In Japan, Papa told me, Grampa was very well respected. He had a lot of friends. But he missed Papa and came to the islands. When he got here he was pretty lonely and hardly spoke to anyone, even to Papa. Then he met Charlie and went back to his old self. Grampa learned to speak English from Charlie.
You had to love that old man. He did what he wanted, no matter what. And he didn’t always back away from trouble, like Papa wanted me to do. If Grampa had been me, he would have busted Keet Wilson’s nose already. I was sure of it.
Toward the end
of October something very strange happened. Billy and I had gotten off the bus after school and were walking up to our street. When we got there we saw a brand-new car, a blue Cadillac, waiting to turn out onto the main road.
“Whose car is that?”
“I don’t know,” Billy said, “but it must have cost a couple of bucks.”
“You can say that again.”
“I don’t know, but it must have cost a couple of bucks.”
“Shuddup,” I said, poking him with my elbow.
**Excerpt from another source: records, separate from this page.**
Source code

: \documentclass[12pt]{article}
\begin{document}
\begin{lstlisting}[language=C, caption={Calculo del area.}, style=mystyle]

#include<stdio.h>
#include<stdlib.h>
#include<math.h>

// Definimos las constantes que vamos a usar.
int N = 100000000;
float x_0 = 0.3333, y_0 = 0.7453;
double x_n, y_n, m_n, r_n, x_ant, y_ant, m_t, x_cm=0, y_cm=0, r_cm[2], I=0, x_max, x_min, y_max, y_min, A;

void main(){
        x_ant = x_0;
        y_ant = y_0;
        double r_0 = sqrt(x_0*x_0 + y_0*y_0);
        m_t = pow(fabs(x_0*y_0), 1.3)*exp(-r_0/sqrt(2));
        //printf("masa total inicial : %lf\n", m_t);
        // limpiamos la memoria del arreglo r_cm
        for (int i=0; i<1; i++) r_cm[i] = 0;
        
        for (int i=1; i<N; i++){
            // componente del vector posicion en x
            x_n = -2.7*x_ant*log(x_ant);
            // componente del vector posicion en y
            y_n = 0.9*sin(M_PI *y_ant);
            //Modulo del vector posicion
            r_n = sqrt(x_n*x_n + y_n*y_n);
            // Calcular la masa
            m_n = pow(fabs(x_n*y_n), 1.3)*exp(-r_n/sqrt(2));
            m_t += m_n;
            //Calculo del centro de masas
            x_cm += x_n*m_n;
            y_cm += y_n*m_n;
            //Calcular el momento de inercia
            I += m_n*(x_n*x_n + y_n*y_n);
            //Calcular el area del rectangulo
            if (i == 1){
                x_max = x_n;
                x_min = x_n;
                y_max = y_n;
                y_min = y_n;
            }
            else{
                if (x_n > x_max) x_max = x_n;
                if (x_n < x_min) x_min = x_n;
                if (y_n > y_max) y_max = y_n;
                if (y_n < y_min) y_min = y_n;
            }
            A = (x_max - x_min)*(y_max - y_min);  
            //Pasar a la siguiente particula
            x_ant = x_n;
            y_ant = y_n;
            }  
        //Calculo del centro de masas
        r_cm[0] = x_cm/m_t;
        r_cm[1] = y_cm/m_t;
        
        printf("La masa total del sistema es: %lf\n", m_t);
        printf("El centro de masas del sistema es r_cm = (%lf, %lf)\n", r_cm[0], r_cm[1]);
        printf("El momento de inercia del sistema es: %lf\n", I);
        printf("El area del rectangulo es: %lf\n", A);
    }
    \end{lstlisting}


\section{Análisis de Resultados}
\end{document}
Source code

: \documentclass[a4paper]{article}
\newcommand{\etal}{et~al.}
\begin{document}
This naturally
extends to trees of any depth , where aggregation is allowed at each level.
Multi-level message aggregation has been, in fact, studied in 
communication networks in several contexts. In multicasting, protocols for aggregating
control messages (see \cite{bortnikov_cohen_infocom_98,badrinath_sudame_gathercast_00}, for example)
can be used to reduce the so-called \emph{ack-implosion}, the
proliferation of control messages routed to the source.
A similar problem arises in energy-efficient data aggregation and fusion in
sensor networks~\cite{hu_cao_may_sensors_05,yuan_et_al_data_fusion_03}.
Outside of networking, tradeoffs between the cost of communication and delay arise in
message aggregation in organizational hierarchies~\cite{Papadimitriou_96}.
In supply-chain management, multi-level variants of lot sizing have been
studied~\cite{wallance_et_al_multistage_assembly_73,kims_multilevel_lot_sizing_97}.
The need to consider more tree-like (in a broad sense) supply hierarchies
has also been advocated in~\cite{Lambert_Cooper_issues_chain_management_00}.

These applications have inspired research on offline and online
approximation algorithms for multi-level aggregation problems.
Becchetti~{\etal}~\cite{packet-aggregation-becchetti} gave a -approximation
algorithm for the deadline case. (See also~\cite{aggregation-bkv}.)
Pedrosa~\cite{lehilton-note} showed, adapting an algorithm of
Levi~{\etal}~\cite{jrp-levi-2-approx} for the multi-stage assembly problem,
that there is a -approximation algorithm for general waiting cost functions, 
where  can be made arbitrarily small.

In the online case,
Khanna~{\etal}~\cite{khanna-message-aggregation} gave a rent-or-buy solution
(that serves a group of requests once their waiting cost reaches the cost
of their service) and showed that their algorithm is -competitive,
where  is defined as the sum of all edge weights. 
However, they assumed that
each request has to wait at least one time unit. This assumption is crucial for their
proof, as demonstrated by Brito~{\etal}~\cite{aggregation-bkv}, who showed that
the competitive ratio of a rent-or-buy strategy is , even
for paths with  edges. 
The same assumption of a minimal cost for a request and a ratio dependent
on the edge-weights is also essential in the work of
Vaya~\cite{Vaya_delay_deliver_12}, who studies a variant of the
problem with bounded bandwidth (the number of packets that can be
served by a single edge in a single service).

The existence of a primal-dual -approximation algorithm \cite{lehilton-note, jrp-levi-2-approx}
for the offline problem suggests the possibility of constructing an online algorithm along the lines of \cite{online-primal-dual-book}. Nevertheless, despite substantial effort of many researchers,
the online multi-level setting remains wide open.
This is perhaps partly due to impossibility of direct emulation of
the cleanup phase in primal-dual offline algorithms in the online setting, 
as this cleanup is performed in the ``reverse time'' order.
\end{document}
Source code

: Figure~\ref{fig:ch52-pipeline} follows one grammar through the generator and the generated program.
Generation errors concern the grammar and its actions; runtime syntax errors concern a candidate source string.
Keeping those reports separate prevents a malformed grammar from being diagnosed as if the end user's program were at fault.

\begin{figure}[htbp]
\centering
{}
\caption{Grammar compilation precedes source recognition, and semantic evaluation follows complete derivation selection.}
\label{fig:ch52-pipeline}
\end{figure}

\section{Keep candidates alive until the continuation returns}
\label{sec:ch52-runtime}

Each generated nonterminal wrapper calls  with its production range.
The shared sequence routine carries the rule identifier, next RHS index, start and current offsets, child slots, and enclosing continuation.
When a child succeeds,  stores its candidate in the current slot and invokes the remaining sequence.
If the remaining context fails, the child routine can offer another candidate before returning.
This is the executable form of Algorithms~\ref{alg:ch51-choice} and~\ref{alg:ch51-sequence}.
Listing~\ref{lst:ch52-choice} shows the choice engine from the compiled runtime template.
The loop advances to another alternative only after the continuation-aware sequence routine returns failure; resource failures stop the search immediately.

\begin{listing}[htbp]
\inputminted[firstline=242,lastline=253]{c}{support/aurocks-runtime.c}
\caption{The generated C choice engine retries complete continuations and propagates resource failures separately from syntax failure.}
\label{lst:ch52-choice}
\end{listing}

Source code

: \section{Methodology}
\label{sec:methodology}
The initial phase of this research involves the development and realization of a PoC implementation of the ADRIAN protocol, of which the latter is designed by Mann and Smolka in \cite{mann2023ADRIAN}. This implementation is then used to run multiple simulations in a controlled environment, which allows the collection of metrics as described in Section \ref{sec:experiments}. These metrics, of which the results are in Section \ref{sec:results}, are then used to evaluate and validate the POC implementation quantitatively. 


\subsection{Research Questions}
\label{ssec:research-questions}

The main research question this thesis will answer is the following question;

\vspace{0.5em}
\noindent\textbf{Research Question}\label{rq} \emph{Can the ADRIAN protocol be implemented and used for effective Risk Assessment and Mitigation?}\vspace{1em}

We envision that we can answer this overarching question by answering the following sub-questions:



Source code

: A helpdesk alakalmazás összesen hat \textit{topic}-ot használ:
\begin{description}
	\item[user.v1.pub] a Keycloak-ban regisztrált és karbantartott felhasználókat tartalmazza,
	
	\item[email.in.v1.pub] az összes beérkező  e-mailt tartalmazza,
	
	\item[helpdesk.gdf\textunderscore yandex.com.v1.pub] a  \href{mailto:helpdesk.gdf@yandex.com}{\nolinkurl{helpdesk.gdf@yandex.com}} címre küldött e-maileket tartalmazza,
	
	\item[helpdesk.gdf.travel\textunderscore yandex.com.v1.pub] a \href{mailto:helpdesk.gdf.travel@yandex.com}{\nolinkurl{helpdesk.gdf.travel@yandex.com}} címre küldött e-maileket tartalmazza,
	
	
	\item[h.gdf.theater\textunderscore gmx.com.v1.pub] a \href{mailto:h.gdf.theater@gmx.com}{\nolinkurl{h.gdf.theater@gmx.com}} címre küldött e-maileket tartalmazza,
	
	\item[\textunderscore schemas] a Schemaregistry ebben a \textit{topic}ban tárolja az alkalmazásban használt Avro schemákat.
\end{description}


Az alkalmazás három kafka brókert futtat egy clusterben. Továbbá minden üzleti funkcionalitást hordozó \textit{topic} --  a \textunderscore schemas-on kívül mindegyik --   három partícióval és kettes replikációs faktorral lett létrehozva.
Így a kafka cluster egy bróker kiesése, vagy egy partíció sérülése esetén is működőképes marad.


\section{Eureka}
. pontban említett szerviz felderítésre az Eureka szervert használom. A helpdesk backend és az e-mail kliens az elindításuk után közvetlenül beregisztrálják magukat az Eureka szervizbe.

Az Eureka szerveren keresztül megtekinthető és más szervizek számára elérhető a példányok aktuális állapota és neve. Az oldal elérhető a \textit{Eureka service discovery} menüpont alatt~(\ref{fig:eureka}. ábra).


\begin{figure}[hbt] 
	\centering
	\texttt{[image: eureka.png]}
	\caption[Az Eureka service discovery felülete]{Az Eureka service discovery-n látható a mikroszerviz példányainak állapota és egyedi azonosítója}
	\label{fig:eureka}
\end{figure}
When we got closer, I saw that the driver was Mr. Wilson. Billy and I both waved, but Mr. Wilson just glared
at us, giving us the worst stink eye I’d seen since we beat the Kaka’ako Boys.
“What’s
his
problem?” I whispered to Billy.
“Who knows?”
I turned away as we walked past. It was so strange. He’d never been like that to us before. When I couldn’t stand it anymore, I glanced back to see if he was still looking at us. He was. You could see his eyes in the rear view mirror.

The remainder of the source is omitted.